Sea-level control on the submarine fan architecture in a deepwater sequence of the Niger Delta Basin

The studied sequence is a 3rd-order sequence that formed during 12.5-10.5 Ma and contains a lowstand systems tract (LST) and a transgressive-highstand systems tract (TST-HST). We find that the LST develops a single channel system that is terminated by a lobe system; whereas the TST-HST develops two mutually incised channel systems and mudflow deposits, which are distinct from the conventional condensed sections and interpreted to result from the repeated 4th-order sea-level cycles during the TST-HST of the 3rd-order sequence. Single submarine fan systems, which last for ∼0.3-0.6 Myr, are assumed to form in response to single 4th-order sea-level cycles since they are well correlated with each other.
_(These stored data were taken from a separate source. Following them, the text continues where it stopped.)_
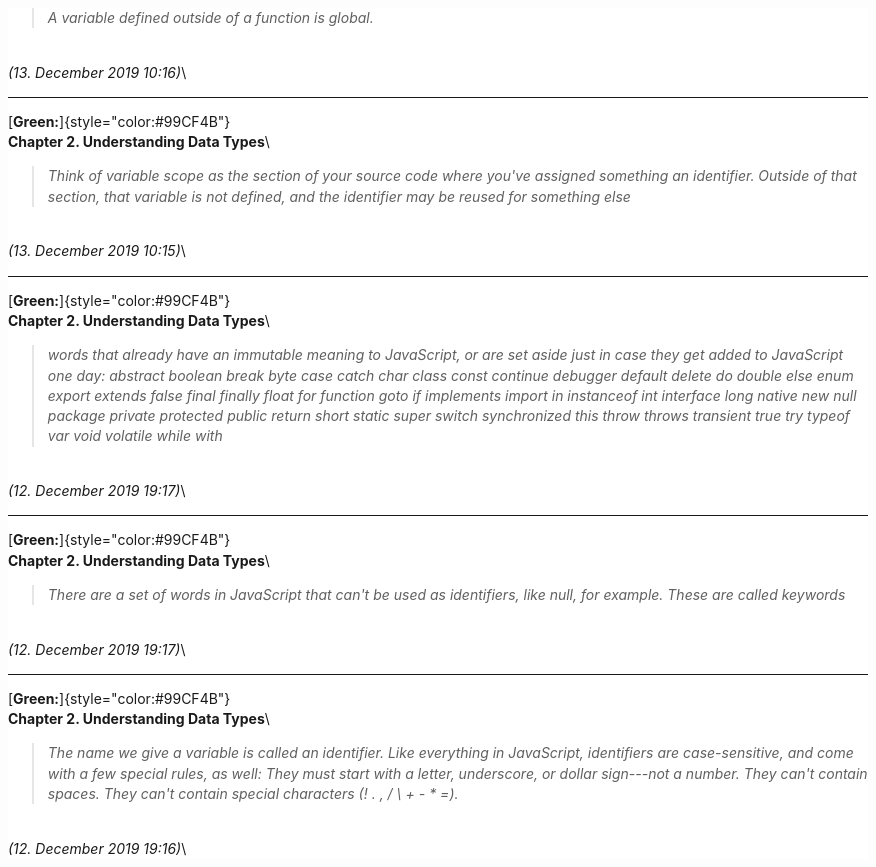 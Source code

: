 > *A variable defined outside of a function is global.*

\
*(13. December 2019 10:16)*\

------------------------------------------------------------------------

[**Green:**]{style="color:#99CF4B"}\
**Chapter 2. Understanding Data Types**\

> *Think of variable scope as the section of your source code where
> you've assigned something an identifier. Outside of that section, that
> variable is not defined, and the identifier may be reused for
> something else*

\
*(13. December 2019 10:15)*\

------------------------------------------------------------------------

[**Green:**]{style="color:#99CF4B"}\
**Chapter 2. Understanding Data Types**\

> *words that already have an immutable meaning to JavaScript, or are
> set aside just in case they get added to JavaScript one day: abstract
> boolean break byte case catch char class const continue debugger
> default delete do double else enum export extends false final finally
> float for function goto if implements import in instanceof int
> interface long native new null package private protected public return
> short static super switch synchronized this throw throws transient
> true try typeof var void volatile while with*

\
*(12. December 2019 19:17)*\

------------------------------------------------------------------------

[**Green:**]{style="color:#99CF4B"}\
**Chapter 2. Understanding Data Types**\

> *There are a set of words in JavaScript that can't be used as
> identifiers, like null, for example. These are called keywords*

\
*(12. December 2019 19:17)*\

------------------------------------------------------------------------

[**Green:**]{style="color:#99CF4B"}\
**Chapter 2. Understanding Data Types**\

> *The name we give a variable is called an identifier. Like everything
> in JavaScript, identifiers are case-sensitive, and come with a few
> special rules, as well: They must start with a letter, underscore, or
> dollar sign---not a number. They can't contain spaces. They can't
> contain special characters (! . , / \\ + - \* =).*

\
*(12. December 2019 19:16)*\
Each single submarine fan system contains several vertically stacked complex sets, which are well correlated with 5th-order sea-level cycles that last for ∼0.1-0.2 Myr, suggesting their potential genetic links. Different complex sets in a single submarine fan system exhibit variable architectural features, which are interpreted to result from the evolution of gravity-flow types as the 4th-order sea-level fluctuates. Thus for the Niger system, at time scales >0.1 Myr, the allogenic sea-level change is considered to have played a major role in controlling the submarine fan architecture at the scale of submarine fan systems and complex sets, whereas autogenic effects on the submarine fan architecture may increase and become dominant on time scales <0.1 Myr.